▸ Exercise material:

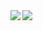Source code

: <a href="#">
<img src="https://github-readme-streak-stats.herokuapp.com/?user=elvybean"/>
</a>

<a href="#">
  <img align=left src="https://github-readme-stats.vercel.app/api/top-langs/?username=elvybean&layout=compact&count_private=true" />
</a>

<!--

<a href="#">
  <img src="https://github-readme-stats.vercel.app/api?username=elvybean&count_private=true&show_icons=true" />
</a>

<a href="https://github.com/elvybean/github-stats">
<img src="https://github.com/elvybean/github-stats/blob/master/generated/overview.svg#gh-light-mode-only" />
<img src="https://github.com/elvybean/github-stats/blob/master/generated/languages.svg#gh-light-mode-only" />
</a>

<div class="badge-base LI-profile-badge" data-locale="en_US" data-size="large" data-theme="light" data-type="HORIZONTAL" data-vanity="elvisoberoatkins" data-version="v1"><a class="badge-base__link LI-simple-link" href="https://uk.linkedin.com/in/elvisoberoatkins?trk=profile-badge">Elvis Obero-Atkins</a></div>

-->
              
              

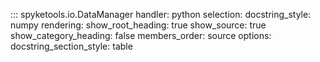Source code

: ::: spyketools.io.DataManager
	handler: python
	selection:
		docstring_style: numpy
	rendering:
		show_root_heading: true
		show_source: true
		show_category_heading: false
		members_order: source
	options:
		docstring_section_style: table

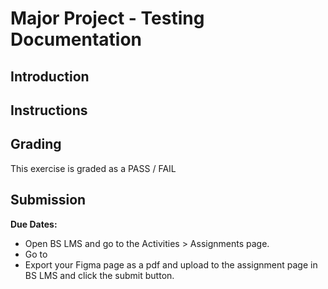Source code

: # Major Project - Testing Documentation

## Introduction

## Instructions

## Grading

This exercise is graded as a PASS / FAIL

## Submission

**Due Dates:**

<Badge text="Both Sections: Sunday Dec 3rd @11:59pm" />

- Open BS LMS and go to the Activities > Assignments page.
- Go to
- Export your Figma page as a pdf and upload to the assignment page in BS LMS and click the submit button.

▸ Task description: The result should be the full listing, retyped exactly and free of pictures.

▸ Response:
Source code

: <a href="#">
<img src="https://github-readme-streak-stats.herokuapp.com/?user=elvybean"/>
</a>

<a href="#">
  <img align=left src="https://github-readme-stats.vercel.app/api/top-langs/?username=elvybean&layout=compact&count_private=true" />
</a>

<!--

<a href="#">
  <img src="https://github-readme-stats.vercel.app/api?username=elvybean&count_private=true&show_icons=true" />
</a>

<a href="https://github.com/elvybean/github-stats">
<img src="https://github.com/elvybean/github-stats/blob/master/generated/overview.svg#gh-light-mode-only" />
<img src="https://github.com/elvybean/github-stats/blob/master/generated/languages.svg#gh-light-mode-only" />
</a>

<div class="badge-base LI-profile-badge" data-locale="en_US" data-size="large" data-theme="light" data-type="HORIZONTAL" data-vanity="elvisoberoatkins" data-version="v1"><a class="badge-base__link LI-simple-link" href="https://uk.linkedin.com/in/elvisoberoatkins?trk=profile-badge">Elvis Obero-Atkins</a></div>

-->
              
              

Source code

: ::: spyketools.io.DataManager
	handler: python
	selection:
		docstring_style: numpy
	rendering:
		show_root_heading: true
		show_source: true
		show_category_heading: false
		members_order: source
	options:
		docstring_section_style: table

Source code

: # Major Project - Testing Documentation

## Introduction

## Instructions

## Grading

This exercise is graded as a PASS / FAIL

## Submission

**Due Dates:**

<Badge text="Both Sections: Sunday Dec 3rd @11:59pm" />

- Open BS LMS and go to the Activities > Assignments page.
- Go to
- Export your Figma page as a pdf and upload to the assignment page in BS LMS and click the submit button.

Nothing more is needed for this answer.